Open AccessAnesthetic Care of a Child With Merosin-Deficient Muscular Dystrophy
Author(s) -
Dolly M Munlemvo,
Anuradha Kanaparthi,
Joseph D. Tobias
Publication year - 2020
Publication title -
journal of medical cases
Language(s) - English
Resource type - Journals
eISSN - 1923-4163
pISSN - 1923-4155
DOI - 10.14740/jmc3460
Subject(s) - medicine , hypotonia , scoliosis , muscular dystrophy , congenital muscular dystrophy , anesthetic , muscle contracture , weakness , anesthesia , muscle weakness , joint contracture , surgery , pediatrics , contracture
Merosin-deficient congenital muscular dystrophy (MDCMD) is a progressive autosomal recessive disorder caused by the lack of expression of the α 2 -chain of laminin-211 glycoprotein.

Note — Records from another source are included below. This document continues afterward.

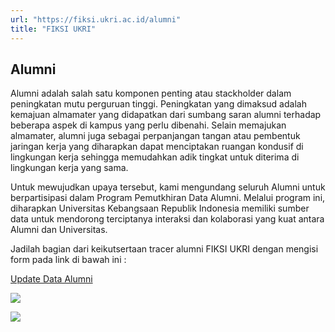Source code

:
```yaml
---
url: "https://fiksi.ukri.ac.id/alumni"
title: "FIKSI UKRI"
---
```


## Alumni

Alumni adalah salah satu komponen penting atau stackholder dalam peningkatan mutu perguruan tinggi. Peningkatan yang dimaksud adalah kemajuan almamater yang didapatkan dari sumbang saran alumni terhadap beberapa aspek di kampus yang perlu dibenahi. Selain memajukan almamater, alumni juga sebagai perpanjangan tangan atau pembentuk jaringan kerja yang diharapkan dapat menciptakan ruangan kondusif di lingkungan kerja sehingga memudahkan adik tingkat untuk diterima di lingkungan kerja yang sama.

Untuk mewujudkan upaya tersebut, kami mengundang seluruh Alumni untuk berpartisipasi dalam Program Pemutkhiran Data Alumni. Melalui program ini, diharapkan Universitas Kebangsaan Republik Indonesia memiliki sumber data untuk mendorong terciptanya interaksi dan kolaborasi yang kuat antara Alumni dan Universitas.

Jadilah bagian dari keikutsertaan tracer alumni FIKSI UKRI dengan mengisi form pada link di bawah ini :

[Update Data Alumni](https://bit.ly/AlumniUpdateData)

![](https://fiksi.ukri.ac.id/storage/upload/file/conten/file_1720086076_foto_conten.jpg)

![](https://fiksi.ukri.ac.id/storage/upload/file/conten/file_1720086088_foto_conten.jpg)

The defect results in skeletal muscle dysfunction with severe muscle weakness, hypotonia, proximal joint contractures, facial dysmorphism, and late or failed ambulation. Given the progressive neuromuscular involvement and the potential for neuromuscular scoliosis, patients frequently require anesthetic care during surgical procedures to correct orthopedic deformities. We present a 9-year-old girl with MDCMD who required anesthetic care during insertion of growing rods to correct neuromuscular scoliosis. Previous reports of anesthetic care for patients with MDCMD are presented and options for perioperative care are reviewed.